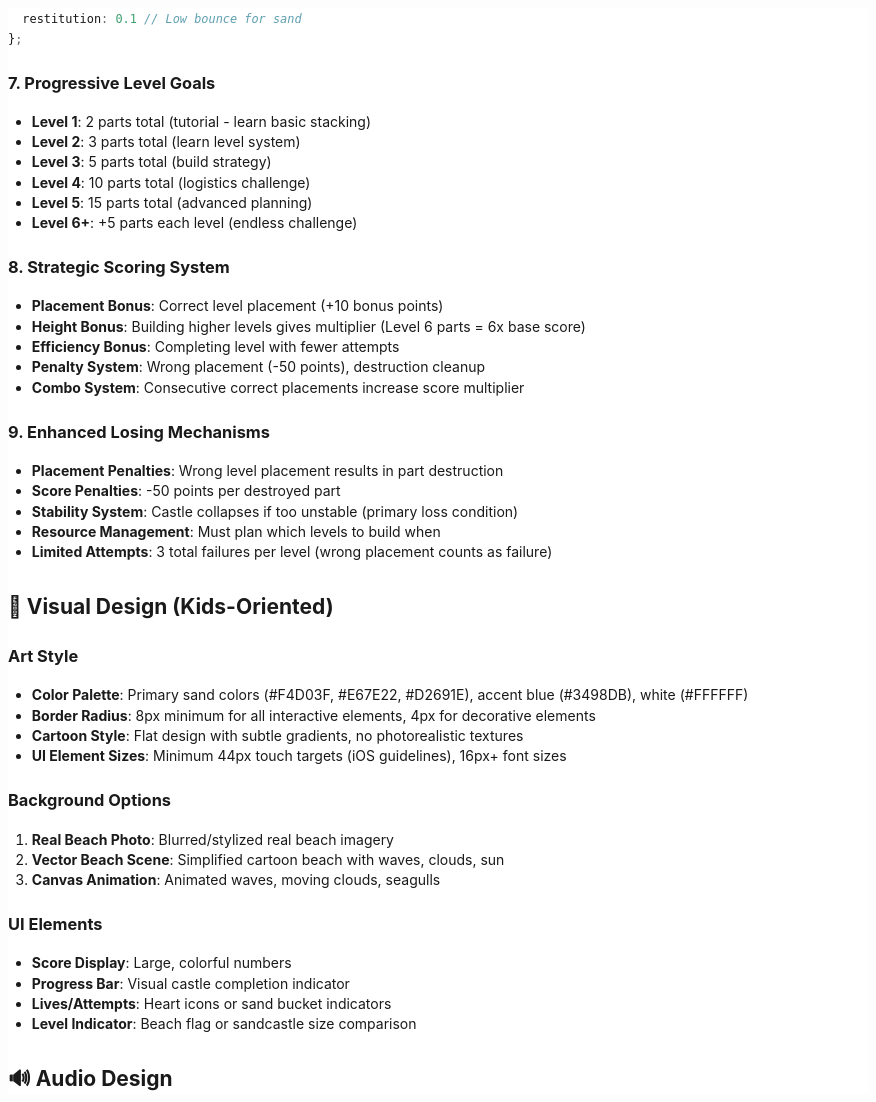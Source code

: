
 ```typescript
  restitution: 0.1 // Low bounce for sand
};
```

### 7. Progressive Level Goals
- **Level 1**: 2 parts total (tutorial - learn basic stacking)
- **Level 2**: 3 parts total (learn level system)
- **Level 3**: 5 parts total (build strategy)
- **Level 4**: 10 parts total (logistics challenge)
- **Level 5**: 15 parts total (advanced planning)
- **Level 6+**: +5 parts each level (endless challenge)

### 8. Strategic Scoring System
- **Placement Bonus**: Correct level placement (+10 bonus points)
- **Height Bonus**: Building higher levels gives multiplier (Level 6 parts = 6x base score)
- **Efficiency Bonus**: Completing level with fewer attempts
- **Penalty System**: Wrong placement (-50 points), destruction cleanup
- **Combo System**: Consecutive correct placements increase score multiplier

### 9. Enhanced Losing Mechanisms
- **Placement Penalties**: Wrong level placement results in part destruction
- **Score Penalties**: -50 points per destroyed part
- **Stability System**: Castle collapses if too unstable (primary loss condition)
- **Resource Management**: Must plan which levels to build when
- **Limited Attempts**: 3 total failures per level (wrong placement counts as failure)

## 🎨 Visual Design (Kids-Oriented)

### Art Style
- **Color Palette**: Primary sand colors (#F4D03F, #E67E22, #D2691E), accent blue (#3498DB), white (#FFFFFF)
- **Border Radius**: 8px minimum for all interactive elements, 4px for decorative elements
- **Cartoon Style**: Flat design with subtle gradients, no photorealistic textures
- **UI Element Sizes**: Minimum 44px touch targets (iOS guidelines), 16px+ font sizes

### Background Options
1. **Real Beach Photo**: Blurred/stylized real beach imagery
2. **Vector Beach Scene**: Simplified cartoon beach with waves, clouds, sun
3. **Canvas Animation**: Animated waves, moving clouds, seagulls

### UI Elements
- **Score Display**: Large, colorful numbers
- **Progress Bar**: Visual castle completion indicator
- **Lives/Attempts**: Heart icons or sand bucket indicators
- **Level Indicator**: Beach flag or sandcastle size comparison

## 🔊 Audio Design
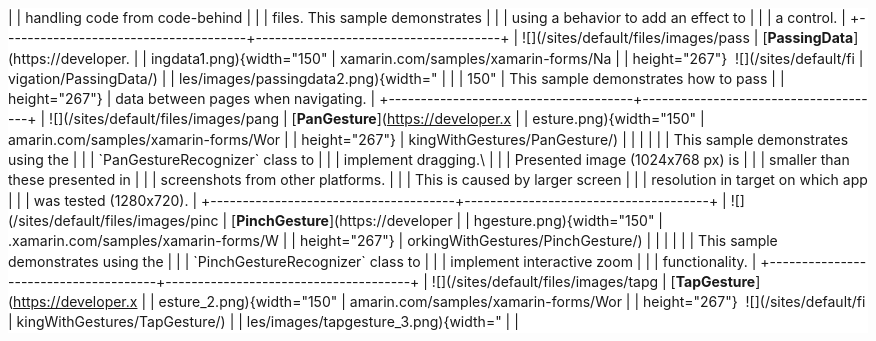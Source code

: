 |                                      | handling code from code-behind       |
|                                      | files. This sample demonstrates      |
|                                      | using a behavior to add an effect to |
|                                      | a control.                           |
+--------------------------------------+--------------------------------------+
| ![](/sites/default/files/images/pass | [**PassingData**](https://developer. |
| ingdata1.png){width="150"            | xamarin.com/samples/xamarin-forms/Na |
| height="267"}  ![](/sites/default/fi | vigation/PassingData/)               |
| les/images/passingdata2.png){width=" |                                      |
| 150"                                 | This sample demonstrates how to pass |
| height="267"}                        | data between pages when navigating.  |
+--------------------------------------+--------------------------------------+
| ![](/sites/default/files/images/pang | [**PanGesture**](https://developer.x |
| esture.png){width="150"              | amarin.com/samples/xamarin-forms/Wor |
| height="267"}                        | kingWithGestures/PanGesture/)        |
|                                      |                                      |
|                                      | This sample demonstrates using the   |
|                                      | \`PanGestureRecognizer\` class to    |
|                                      | implement dragging.\                 |
|                                      | Presented image (1024x768 px) is     |
|                                      | smaller than these presented in      |
|                                      | screenshots from other platforms.    |
|                                      | This is caused by larger screen      |
|                                      | resolution in target on which app    |
|                                      | was tested (1280x720).               |
+--------------------------------------+--------------------------------------+
| ![](/sites/default/files/images/pinc | [**PinchGesture**](https://developer |
| hgesture.png){width="150"            | .xamarin.com/samples/xamarin-forms/W |
| height="267"}                        | orkingWithGestures/PinchGesture/)    |
|                                      |                                      |
|                                      | This sample demonstrates using the   |
|                                      | \`PinchGestureRecognizer\` class to  |
|                                      | implement interactive zoom           |
|                                      | functionality.                       |
+--------------------------------------+--------------------------------------+
| ![](/sites/default/files/images/tapg | [**TapGesture**](https://developer.x |
| esture_2.png){width="150"            | amarin.com/samples/xamarin-forms/Wor |
| height="267"}  ![](/sites/default/fi | kingWithGestures/TapGesture/)        |
| les/images/tapgesture_3.png){width=" |                                      |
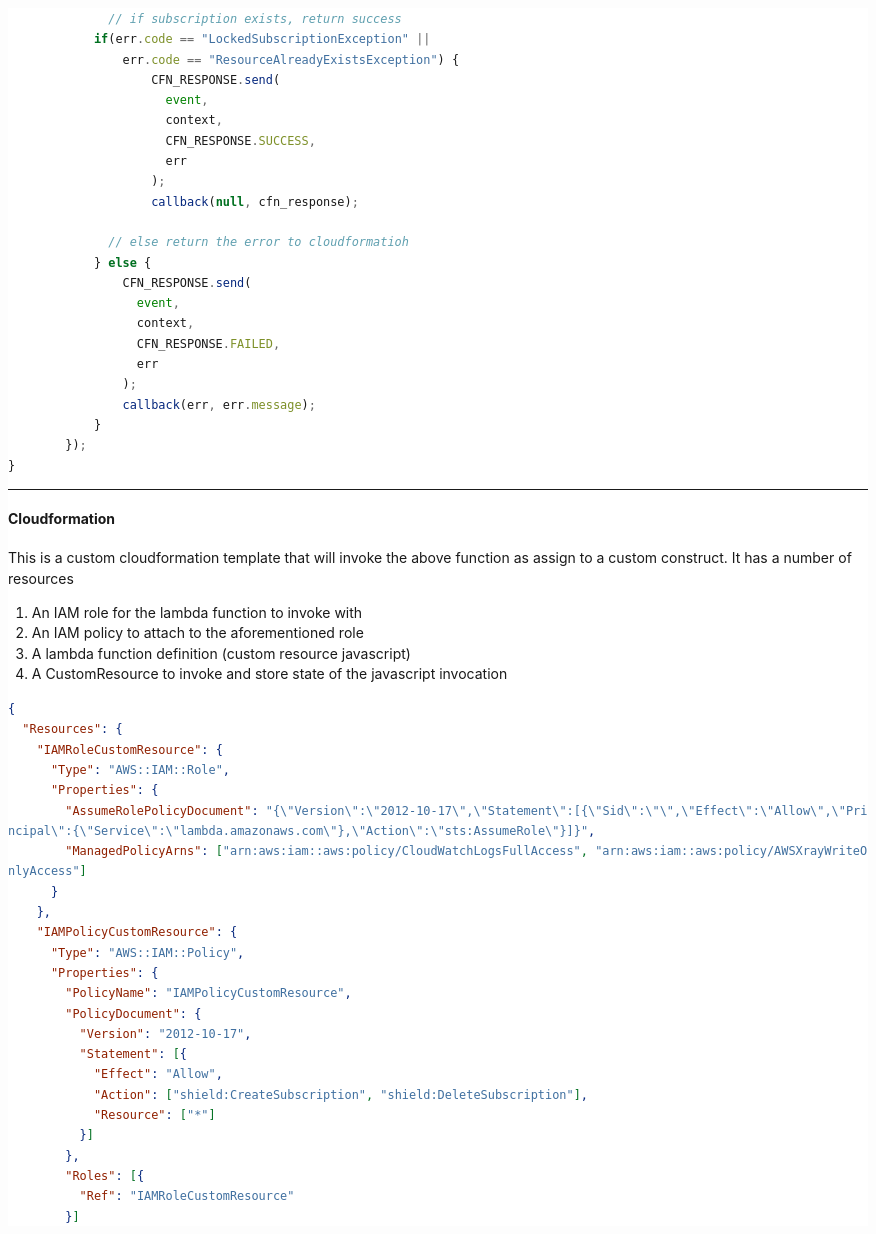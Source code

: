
```javascript
              // if subscription exists, return success
            if(err.code == "LockedSubscriptionException" ||
                err.code == "ResourceAlreadyExistsException") {
                    CFN_RESPONSE.send(
                      event,
                      context,
                      CFN_RESPONSE.SUCCESS,
                      err
                    );
                    callback(null, cfn_response);
                
              // else return the error to cloudformatioh
            } else {
                CFN_RESPONSE.send(
                  event,
                  context,
                  CFN_RESPONSE.FAILED,
                  err
                );
                callback(err, err.message);
            }
        });
}
```

---

#### Cloudformation <a name="cloudformation"></a>

This is a custom cloudformation template that will invoke the above function as assign to a custom construct. It has a number of resources

1. An IAM role for the lambda function to invoke with
2. An IAM policy to attach to the aforementioned role
3. A lambda function definition (custom resource javascript)
4. A CustomResource to invoke and store state of the javascript invocation

```json
{
  "Resources": {
    "IAMRoleCustomResource": {
      "Type": "AWS::IAM::Role",
      "Properties": {
        "AssumeRolePolicyDocument": "{\"Version\":\"2012-10-17\",\"Statement\":[{\"Sid\":\"\",\"Effect\":\"Allow\",\"Principal\":{\"Service\":\"lambda.amazonaws.com\"},\"Action\":\"sts:AssumeRole\"}]}",
        "ManagedPolicyArns": ["arn:aws:iam::aws:policy/CloudWatchLogsFullAccess", "arn:aws:iam::aws:policy/AWSXrayWriteOnlyAccess"]
      }
    },
    "IAMPolicyCustomResource": {
      "Type": "AWS::IAM::Policy",
      "Properties": {
        "PolicyName": "IAMPolicyCustomResource",
        "PolicyDocument": {
          "Version": "2012-10-17",
          "Statement": [{
            "Effect": "Allow",
            "Action": ["shield:CreateSubscription", "shield:DeleteSubscription"],
            "Resource": ["*"]
          }]
        },
        "Roles": [{
          "Ref": "IAMRoleCustomResource"
        }]
```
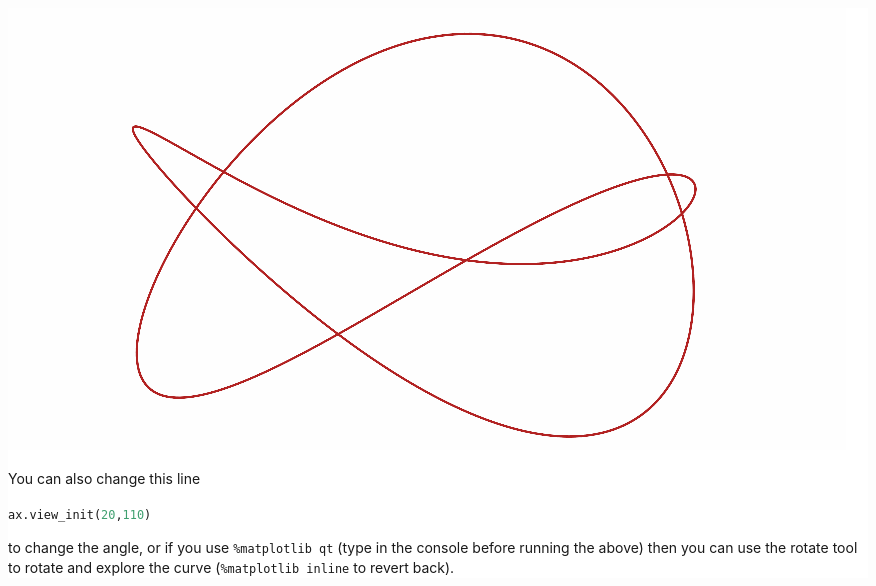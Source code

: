 ![3D Lissajous animation](images/lissajous/animation3d.gif)

You can also change this line

```python
ax.view_init(20,110)
```

to change the angle, or if you use `%matplotlib qt` (type in the console before running the above) then you can use the rotate tool to rotate and explore the curve (`%matplotlib inline` to revert back).
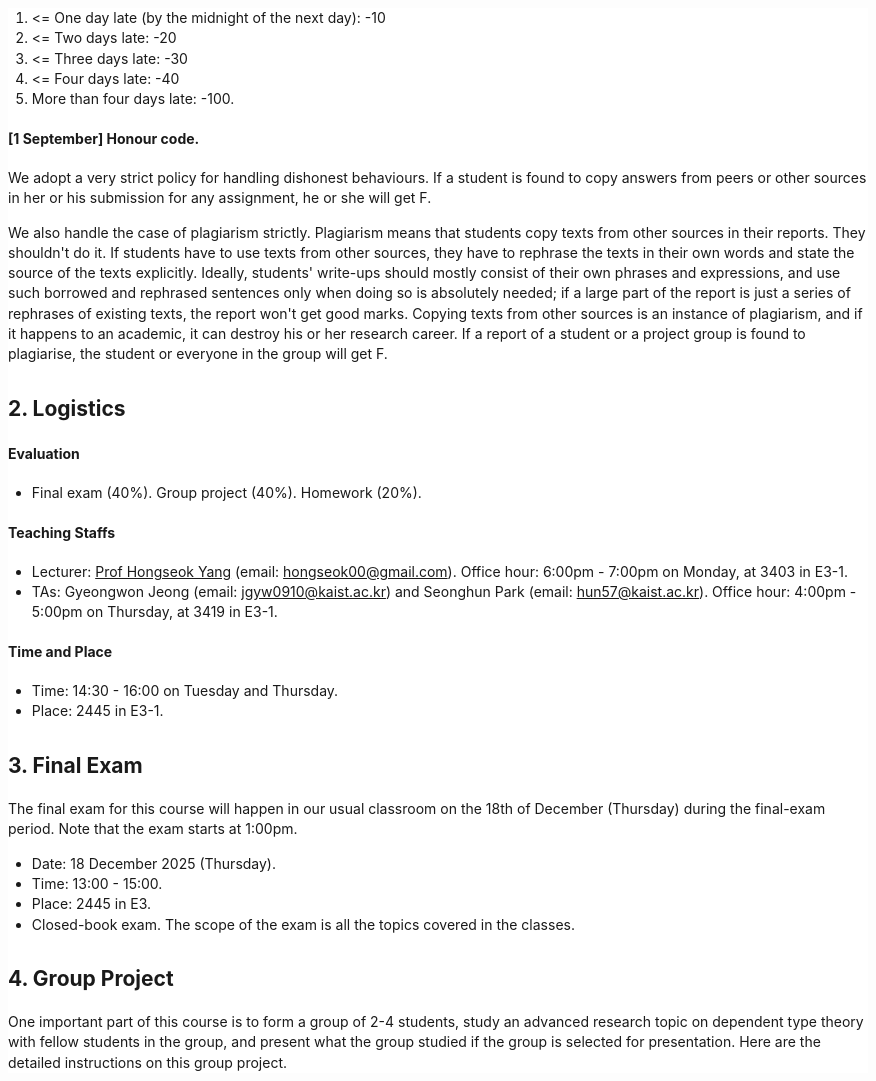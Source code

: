 1. <= One day late (by the midnight of the next day): -10
2. <= Two days late: -20
3. <= Three days late: -30
4. <= Four days late: -40
5. More than four days late: -100.

#### [1 September] Honour code.

We adopt a very strict policy for handling dishonest behaviours. If a student is found to copy answers from peers or other sources in her or his submission for any assignment, he or she will get F.

We also handle the case of plagiarism strictly. Plagiarism means that students copy texts from other sources in their reports. They shouldn't do it. If students have to use texts from other sources, they have to rephrase the texts in their own words and state the source of the texts explicitly. Ideally, students' write-ups should mostly consist of their own phrases and expressions, and use such borrowed and rephrased sentences only when doing so is absolutely needed; if a large part of the report is just a series of rephrases of existing texts, the report won't get good marks. Copying texts from other sources is an instance of plagiarism, and if it happens to an academic, it can destroy his or her research career. If a report of a student or a project group is found to plagiarise, the student or everyone in the group will get F. 

## 2. Logistics

#### Evaluation

* Final exam (40%). Group project (40%). Homework (20%). 

#### Teaching Staffs

* Lecturer: [Prof Hongseok Yang](https://cs.kaist.ac.kr/people/view?idx=552&kind=faculty&menu=160) (email: hongseok00@gmail.com). Office hour: 6:00pm - 7:00pm on Monday, at 3403 in E3-1.
* TAs: Gyeongwon Jeong (email: jgyw0910@kaist.ac.kr) and Seonghun Park (email: hun57@kaist.ac.kr). Office hour: 4:00pm - 5:00pm on Thursday, at 3419 in E3-1.

#### Time and Place

* Time: 14:30 - 16:00 on Tuesday and Thursday.
* Place: 2445 in E3-1.

## 3. Final Exam

The final exam for this course will happen in our usual classroom on the 18th of December (Thursday) during the final-exam period. Note that the exam starts at 1:00pm.

* Date: 18 December 2025 (Thursday).
* Time: 13:00 - 15:00.
* Place: 2445 in E3.
* Closed-book exam. The scope of the exam is all the topics covered in the classes.

## 4. Group Project

One important part of this course is to form a group of 2-4 students, study an advanced research topic on dependent type theory with fellow students in the group, and present what the group studied if the group is selected for presentation. Here are the detailed instructions on this group project.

────────────────────

The line containing "### 8. Strategic Scoring System" marks the end: transcribe every line from the start of the listing up to and including it, minus the pictures.

Source code

:
 ```typescript
  restitution: 0.1 // Low bounce for sand
};
```

### 7. Progressive Level Goals
- **Level 1**: 2 parts total (tutorial - learn basic stacking)
- **Level 2**: 3 parts total (learn level system)
- **Level 3**: 5 parts total (build strategy)
- **Level 4**: 10 parts total (logistics challenge)
- **Level 5**: 15 parts total (advanced planning)
- **Level 6+**: +5 parts each level (endless challenge)

### 8. Strategic Scoring System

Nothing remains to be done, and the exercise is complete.